On Mon, Oct 1, 2012 at 11:22 AM, Merlin Moncure <mmoncure@gmail.com> wrote:

We currently do use permanent tables using pg_backend_pid(). It's because of
the connection pooling specifically that we are having problems with stale
data. I have been unable to find a way to automatically clear that data upon
start or end of a session, or at least check if it's been set in this
session or not.

IMO the right way to do it is to generate a unique application token
(sequence is ok if you're not worried about it being guessed) when
your application session logs in. That token should be passed into
*all* your session specific backend functions and can be used to
organize session specific temporary data in your permanent tables.

To deal with ungraceful application client exit, you can consider
implementing an on_proc_exit handler to close the session down so that

actually, you can't do that (on_proc_exit or scan for pids) if you're
using transaction mode connection pooling. In our case, we modified
pgbouncer to pass async notifications and would have used that to
periodically scan connected clients if we didn't have the luxury of
one client/session only.

merlin

#6Moshe Jacobson
moshe@neadwerx.com
In reply to: Merlin Moncure (#4)
Re: What's faster?

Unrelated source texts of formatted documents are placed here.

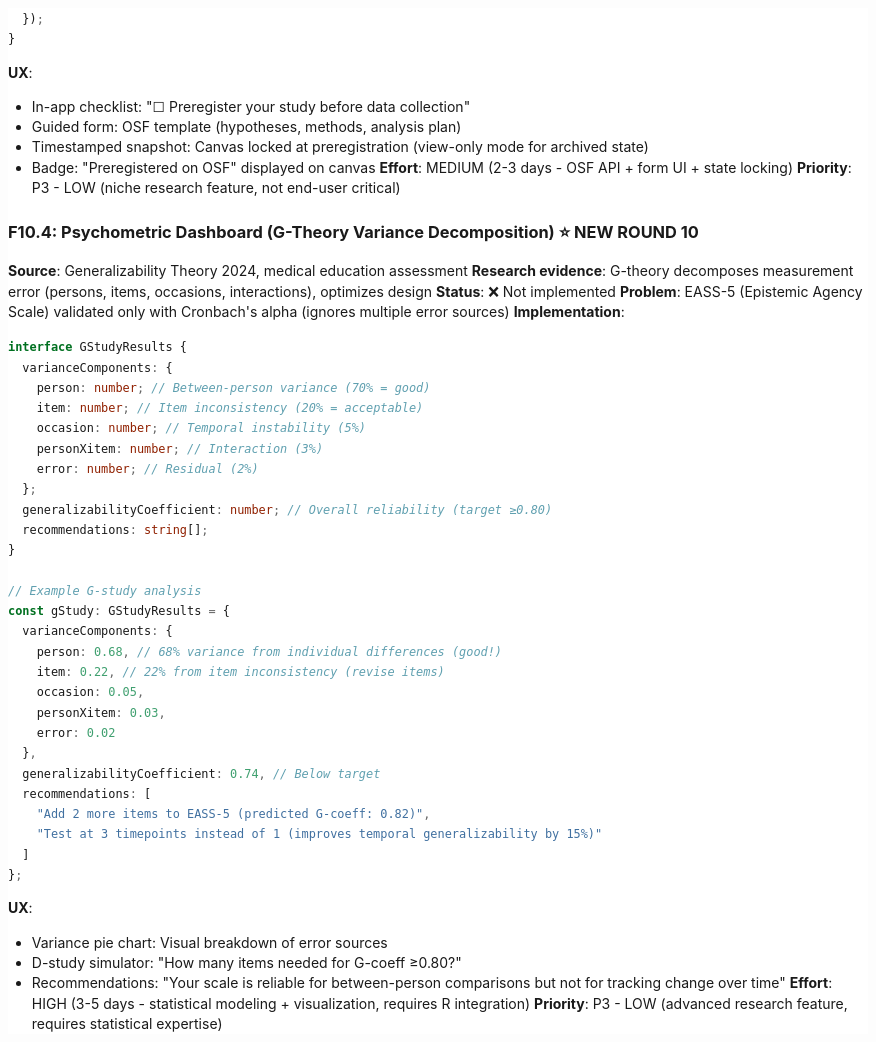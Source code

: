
 ```typescript
  });
}
```
**UX**:
- In-app checklist: "☐ Preregister your study before data collection"
- Guided form: OSF template (hypotheses, methods, analysis plan)
- Timestamped snapshot: Canvas locked at preregistration (view-only mode for archived state)
- Badge: "Preregistered on OSF" displayed on canvas
**Effort**: MEDIUM (2-3 days - OSF API + form UI + state locking)
**Priority**: P3 - LOW (niche research feature, not end-user critical)

### F10.4: Psychometric Dashboard (G-Theory Variance Decomposition) ⭐ NEW ROUND 10
**Source**: Generalizability Theory 2024, medical education assessment
**Research evidence**: G-theory decomposes measurement error (persons, items, occasions, interactions), optimizes design
**Status**: ❌ Not implemented
**Problem**: EASS-5 (Epistemic Agency Scale) validated only with Cronbach's alpha (ignores multiple error sources)
**Implementation**:
```typescript
interface GStudyResults {
  varianceComponents: {
    person: number; // Between-person variance (70% = good)
    item: number; // Item inconsistency (20% = acceptable)
    occasion: number; // Temporal instability (5%)
    personXitem: number; // Interaction (3%)
    error: number; // Residual (2%)
  };
  generalizabilityCoefficient: number; // Overall reliability (target ≥0.80)
  recommendations: string[];
}

// Example G-study analysis
const gStudy: GStudyResults = {
  varianceComponents: {
    person: 0.68, // 68% variance from individual differences (good!)
    item: 0.22, // 22% from item inconsistency (revise items)
    occasion: 0.05,
    personXitem: 0.03,
    error: 0.02
  },
  generalizabilityCoefficient: 0.74, // Below target
  recommendations: [
    "Add 2 more items to EASS-5 (predicted G-coeff: 0.82)",
    "Test at 3 timepoints instead of 1 (improves temporal generalizability by 15%)"
  ]
};
```
**UX**:
- Variance pie chart: Visual breakdown of error sources
- D-study simulator: "How many items needed for G-coeff ≥0.80?"
- Recommendations: "Your scale is reliable for between-person comparisons but not for tracking change over time"
**Effort**: HIGH (3-5 days - statistical modeling + visualization, requires R integration)
**Priority**: P3 - LOW (advanced research feature, requires statistical expertise)

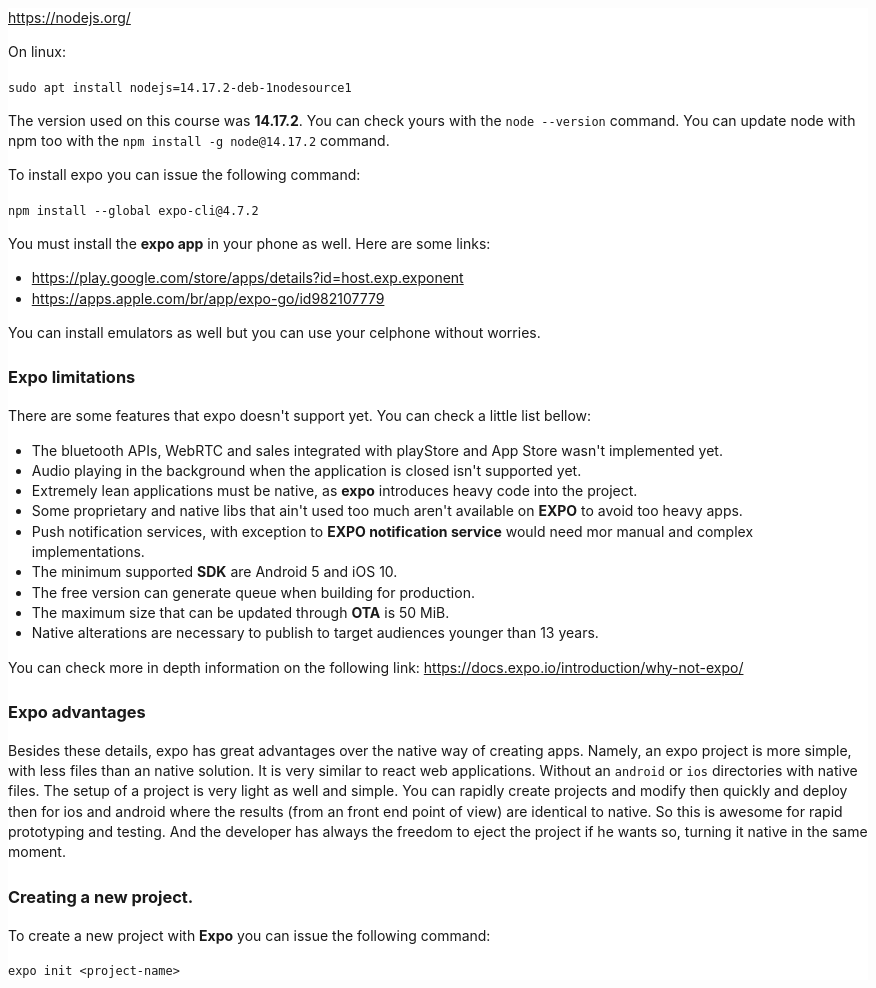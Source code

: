 https://nodejs.org/

On linux:

```
sudo apt install nodejs=14.17.2-deb-1nodesource1
```

The version used on this course was **14.17.2**. You can check yours with the `node --version` command. You can update node with npm too with the `npm install -g node@14.17.2` command.

To install expo you can issue the following command:

```
npm install --global expo-cli@4.7.2
```

You must install the **expo app** in your phone as well. Here are some links:

- https://play.google.com/store/apps/details?id=host.exp.exponent
- https://apps.apple.com/br/app/expo-go/id982107779

You can install emulators as well but you can use your celphone without worries.

### Expo limitations
There are some features that expo doesn't support yet. You can check a little list bellow:

- The bluetooth APIs, WebRTC and sales integrated with playStore and App Store wasn't implemented yet.
- Audio playing in the background when the application is closed isn't supported yet.
- Extremely lean applications must be native, as **expo** introduces heavy code into the project.
- Some proprietary and native libs that ain't used too much aren't available on **EXPO** to avoid too heavy apps.
- Push notification services, with exception to **EXPO notification service** would need mor manual and complex implementations.
- The minimum supported **SDK** are Android 5 and iOS 10.
- The free version can generate queue when building for production.
- The maximum size that can be updated through **OTA** is 50 MiB.
- Native alterations are necessary to publish to target audiences younger than 13 years.

You can check more in depth information on the following link:
https://docs.expo.io/introduction/why-not-expo/

### Expo advantages
Besides these details, expo has great advantages over the native way of creating apps. Namely, an expo project is more simple, with less files than an native solution. It is very similar to react web applications. Without an `android` or `ios` directories with native files. The setup of a project is very light as well and simple. You can rapidly create projects and modify then quickly and deploy then for ios and android where the results (from an front end point of view) are identical to native. So this is awesome for rapid prototyping and testing. And the developer has always the freedom to eject the project if he wants so, turning it native in the same moment.

### Creating a new project.
To create a new project with **Expo** you can issue the following command:

```
expo init <project-name>
```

BEGIN ... EXCEPTION or CREATE TEMP TABLE IF NOT EXISTS?

On Mon, Oct 1, 2012 at 12:22 PM, Merlin Moncure <mmoncure@gmail.com> wrote:

*) Functions without exception blocks are faster than those with.
*) Therefore, CREATE/IF NOT EXISTS is probably faster (test to be sure)

I don't think that can be assumed by your premise above. Essentially we

are

comparing the price of starting an exception block against checking the
catalog for a table.

A vanilla create table has to scan the catalogs also.

Yes but that is irrelevant to the discussion. I am comparing the speed of
repeated table existence checks with the speed of repeated exception blocks
that access said table.

We already use connection pooling with pgbouncer, but upon disconnect, it

issues a DISCARD ALL statement [...]

Especially if you're using pgbouncer transaction mode, using temporary
tables is probably not a good idea.

We are using it in session mode, so none of that is relevant to my
situation.

*) You can rig permanent tables around pg_backend_pid(). [...]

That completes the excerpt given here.